For #EvolutionEvents Episode 6, we turn to birds and dinosaurs! Birds, seabirds and otherwise, are critical to healthy ecosystems in the Salish Sea. A famous species in the Salish Sea is pictured here (right image), the bald eagle (Haliaeetus leucocephalus).
Many of you may already know that today’s birds are “modern dinosaurs”, sharing high relation to some of the most awe-inspiring and frightening dinosaurs we know from history.
How did this happen?
Well, over many millions of years and processes of evolution. A critical piece of evidence to us today was discovered in 1861, a fossil representing a creature called Archaeopteryx (a dinosaur-bird “hybrid” from the late-Jurassic, left image). The idea that dinosaurs had led to birds, hatched and took off in the 1960’s, with the discovery of a fascinating predatory, small and feathered dinosaur fossil; a creature called Deinonychus that could answer a lot of “dinosaur to bird” questions, as if a missing puzzle piece. This creature was believed to give rise to modern birds today.

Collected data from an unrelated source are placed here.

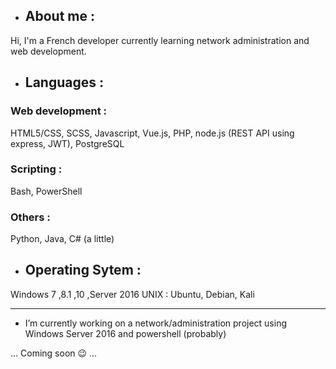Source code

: <!--
**Spartan0NIX/Spartan0NIX** is a ✨ _special_ ✨ repository because its `README.md` (this file) appears on your GitHub profile.
-->

- ## About me : 
Hi, I'm a French developer currently learning network administration and web development.

- ## Languages :

### Web development : 
HTML5/CSS, SCSS, Javascript, Vue.js, PHP, node.js (REST API using express, JWT), PostgreSQL

### Scripting : 
Bash, PowerShell

### Others : 
Python, Java, C# (a little)

- ## Operating Sytem :

Windows 7 ,8.1 ,10 ,Server 2016
UNIX : Ubuntu, Debian, Kali

----------------------------------------------------------------------------------------------------------------------
- I’m currently working on a network/administration project using Windows Server 2016 and powershell (probably)

... Coming soon :wink: ...
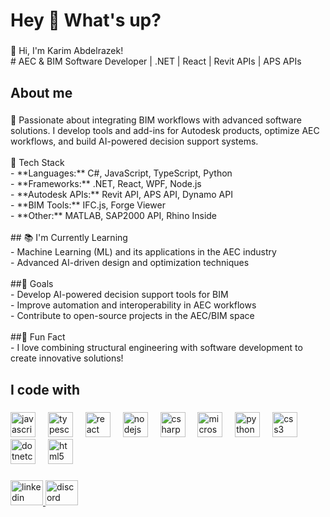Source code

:<h1 align="left">Hey 👋 What's up?</h1>

###

<p align="left">👋 Hi, I'm Karim Abdelrazek!  <br># AEC & BIM Software Developer | .NET | React | Revit APIs |  APS APIs</p>

###

<h2 align="left">About me</h2>

###

<p align="left">🚀 Passionate about integrating BIM workflows with advanced software solutions. I develop tools and         add-ins for Autodesk products, optimize AEC workflows, and build AI-powered decision support systems.  <br><br> 🔧 Tech Stack  <br>- **Languages:** C#, JavaScript, TypeScript, Python  <br>- **Frameworks:** .NET, React, WPF, Node.js  <br>- **Autodesk APIs:** Revit API, APS API, Dynamo API  <br>- **BIM Tools:** IFC.js, Forge Viewer  <br>- **Other:** MATLAB, SAP2000 API, Rhino Inside  <br><br>## 📚 I'm Currently Learning  <br>- Machine Learning (ML) and its applications in the AEC industry  <br>- Advanced AI-driven design and optimization techniques  <br><br>##🎯 Goals  <br>- Develop AI-powered decision support tools for BIM  <br>- Improve automation and interoperability in AEC workflows  <br>- Contribute to open-source projects in the AEC/BIM space  <br><br> ##🎲 Fun Fact  <br>- I love combining structural engineering with software development to create innovative solutions!</p>

###

<h2 align="left">I code with</h2>

###

<div align="left">
  <img src="https://cdn.jsdelivr.net/gh/devicons/devicon/icons/javascript/javascript-original.svg" height="40" alt="javascript logo"  />
  <img width="12" />
  <img src="https://cdn.jsdelivr.net/gh/devicons/devicon/icons/typescript/typescript-original.svg" height="40" alt="typescript logo"  />
  <img width="12" />
  <img src="https://cdn.jsdelivr.net/gh/devicons/devicon/icons/react/react-original.svg" height="40" alt="react logo"  />
  <img width="12" />
  <img src="https://cdn.jsdelivr.net/gh/devicons/devicon/icons/nodejs/nodejs-original.svg" height="40" alt="nodejs logo"  />
  <img width="12" />
  <img src="https://cdn.jsdelivr.net/gh/devicons/devicon/icons/csharp/csharp-original.svg" height="40" alt="csharp logo"  />
  <img width="12" />
  <img src="https://cdn.jsdelivr.net/gh/devicons/devicon/icons/microsoftsqlserver/microsoftsqlserver-plain.svg" height="40" alt="microsoftsqlserver logo"  />
  <img width="12" />
  <img src="https://cdn.jsdelivr.net/gh/devicons/devicon/icons/python/python-original.svg" height="40" alt="python logo"  />
  <img width="12" />
  <img src="https://cdn.jsdelivr.net/gh/devicons/devicon/icons/css3/css3-original.svg" height="40" alt="css3 logo"  />
  <img width="12" />
  <img src="https://cdn.jsdelivr.net/gh/devicons/devicon/icons/dotnetcore/dotnetcore-original.svg" height="40" alt="dotnetcore logo"  />
  <img width="12" />
  <img src="https://cdn.jsdelivr.net/gh/devicons/devicon/icons/html5/html5-original.svg" height="40" alt="html5 logo"  />
</div>

###

<div align="left">
  <a href="www.linkedin.com/in/karim-abdelrazek1" target="_blank">
    <img src="https://raw.githubusercontent.com/maurodesouza/profile-readme-generator/master/src/assets/icons/social/linkedin/default.svg" width="52" height="40" alt="linkedin logo"  />
  </a>
  <a href="https://discordapp.com/users/1282746536974880828" target="_blank">
    <img src="https://raw.githubusercontent.com/maurodesouza/profile-readme-generator/master/src/assets/icons/social/discord/default.svg" width="52" height="40" alt="discord logo"  />
  </a>
</div>

###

The mechanisms into how small, modern-looking birds evolved from massive dinosaur giants required a fair amount of time…the changes necessary to “be a bird” started to occur about 200-160 million years ago; this does not mean that birds existed at this point in time. Experts believe that feathers and smaller body sizes, important qualities of modern birds, evolved with certain theropods prior to birds emerging. Later, wings and flight, among other changes, would lead to the beginning of birds. The entire process from dinosaur to bird, though variably discussed, is stated to be fairly step-wise and logical. Today, not all birds utilize flight; but the ancestors of today’s birds utilized flight to set them apart from their dinosaur relatives. The ability to fly was lost with some bird groups in more recent history.
So then, what type of dinosaurs are modern birds related to- the mighty T.Rex or a four-legged creature like the Stegosaurus? Birds evolved from some of our most popularized dinosaurs, theropods, which were two-legged, meat-eating dinosaurs. And yes, the T. Rex was a theropod!
Why did birds emerge?
Scientists suggest that some smaller theropods began to move into trees seeking food, safety and living space, evidently opening up vast new niches in the process. Over time, it is suggested that natural selection favoured smaller birds who would be better suited for tree-living and eventually flying. To quicken the pace of being small, it is suspected that there may have even been embryonic events that, in short, make scientists relate adult birds to baby dinosaurs. These events also helped to change skull shape and give new opportunities for the beak to appear.
Many bird groups were also lost from the Cretaceous extinction (K-T) that was known for the extinction of non-avian dinosaurs. Some bird groups, of course, did survive and persist to be today’s wonderfully diverse songbirds, seabirds and more.